The Secret of the Vil­lage Fool

Rebec­ca Upjohn; Renne Benoit, illus.
  • Review
February 26, 2013

When World War II comes to the sleepy lit­tle town in Poland where broth­ers Milek and Munio live with their fam­i­ly, every­thing instant­ly changes for them. Sud­denly their easy exis­tence is no longer; they are Jew­ish, and Nazi sol­diers are round­ing up all the Jews they can find.

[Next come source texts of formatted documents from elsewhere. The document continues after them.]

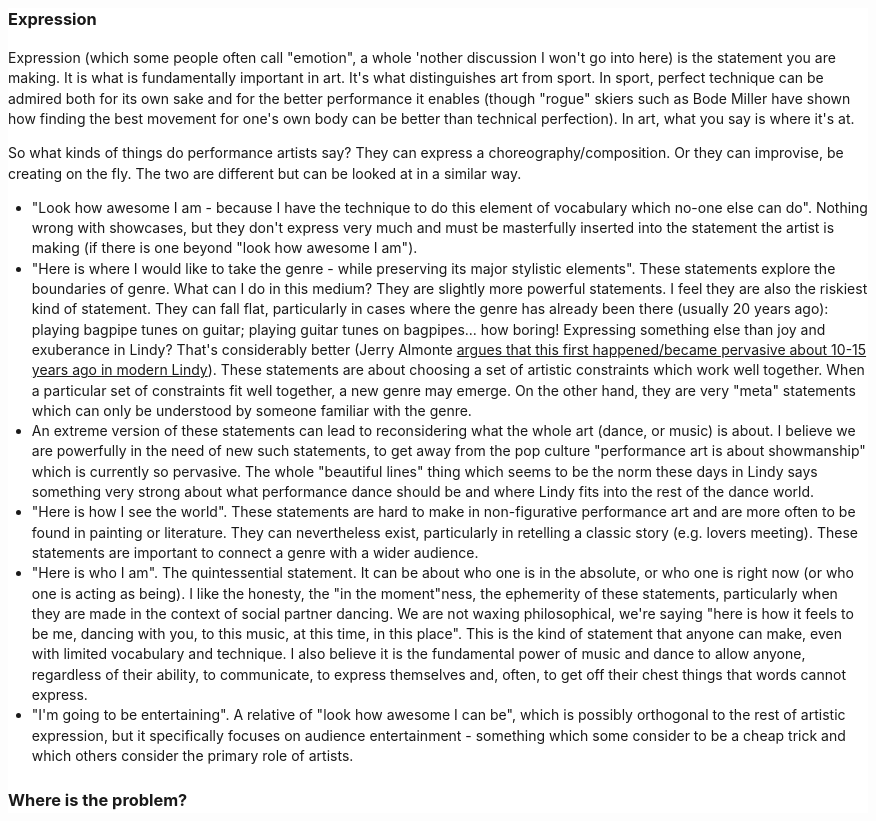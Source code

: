 ### Expression
Expression (which some people often call "emotion", a whole 'nother discussion I won't go into here) is the statement you are making. It is what is fundamentally important in art. It's what distinguishes art from sport. In sport, perfect technique can be admired both for its own sake and for the better performance it enables (though "rogue" skiers such as Bode Miller have shown how finding the best movement for one's own body can be better than technical perfection). In art, what you say is where it's at.

So what kinds of things do performance artists say? They can express a choreography/composition. Or they can improvise, be creating on the fly. The two are different but can be looked at in a similar way.

  * "Look how awesome I am - because I have the technique to do this element of vocabulary which no-one else can do". Nothing wrong with showcases, but they don't express very much and must be masterfully inserted into the statement the artist is making (if there is one beyond "look how awesome I am").
  * "Here is where I would like to take the genre - while preserving its major stylistic elements". These statements explore the boundaries of genre. What can I do in this medium? They are slightly more powerful statements. I feel they are also the riskiest kind of statement. They can fall flat, particularly in cases where the genre has already been there (usually 20 years ago): playing bagpipe tunes on guitar; playing guitar tunes on bagpipes... how boring! Expressing something else than joy and exuberance in Lindy? That's considerably better (Jerry Almonte [argues that this first happened/became pervasive about 10-15 years ago in modern Lindy](http://jsalmonte.wordpress.com/2009/07/27/air-pt-3-birth-of-the-groove/)). These statements are about choosing a set of artistic constraints which work well together. When a particular set of constraints fit well together, a new genre may emerge. On the other hand, they are very "meta" statements which can only be understood by someone familiar with the genre. 
  * An extreme version of these statements can lead to reconsidering what the whole art (dance, or music) is about. I believe we are powerfully in the need of new such statements, to get away from the pop culture "performance art is about showmanship" which is currently so pervasive. The whole "beautiful lines" thing which seems to be the norm these days in Lindy says something very strong about what performance dance should be and where Lindy fits into the rest of the dance world.
  * "Here is how I see the world". These statements are hard to make in non-figurative performance art and are more often to be found in painting or literature. They can nevertheless exist, particularly in retelling a classic story (e.g. lovers meeting). These statements are important to connect a genre with a wider audience. 
  * "Here is who I am". The quintessential statement. It can be about who one is in the absolute, or who one is right now (or who one is acting as being). I like the honesty, the "in the moment"ness, the ephemerity of these statements, particularly when they are made in the context of social partner dancing. We are not waxing philosophical, we're saying "here is how it feels to be me, dancing with you, to this music, at this time, in this place". This is the kind of statement that anyone can make, even with limited vocabulary and technique. I also believe it is the fundamental power of music and dance to allow anyone, regardless of their ability, to communicate, to express themselves and, often, to get off their chest things that words cannot express.
  * "I'm going to be entertaining". A relative of "look how awesome I can be", which is possibly orthogonal to the rest of artistic expression, but it specifically focuses on audience entertainment - something which some consider to be a cheap trick and which others consider the primary role of artists.

### Where is the problem?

Help comes from a most unex­pect­ed per­son: Anton, the gen­tle and slight­ly odd man who most of the neigh­bor­hood con­sid­ers the town fool, but whom the boys’ moth­er has always treat­ed with respect and kind­ness. Anton’s gen­tle­ness proves to be only one of his qual­i­ties — courage and stead­fast­ness are two oth­ers — and he is able to keep the whole fam­i­ly (plus two oth­er girls) safe in a prim­i­tive, cramped under­ground hid­ing place until the sol­diers leave Poland. The book is based on true events, and the epi­logue, com­plete with pho­tos, fills the read­er in on what has hap­pened to all those involved. The sto­ry is a tear­jerk­er in all the right ways — nei­ther overt­ly didac­tic nor over­ly sen­ti­men­tal. It, nev­er­the­less, both teach­es his­to­ry and illus­trates human com­pas­sion in unex­pect­ed places with its mov­ing, straight­forward nar­ra­tive. The illus­tra­tions are equal­ly effec­tive; in mut­ed hues, they reflect per­fect­ly the char­ac­ters’ fear and the tedi­um of their long ordeal. This is a great book for elemen­tary school age chil­dren who are learn­ing about the Holo­caust and is sure to pro­voke much dis­cus­sion. High­ly rec­om­mend­ed for ages 8 and up.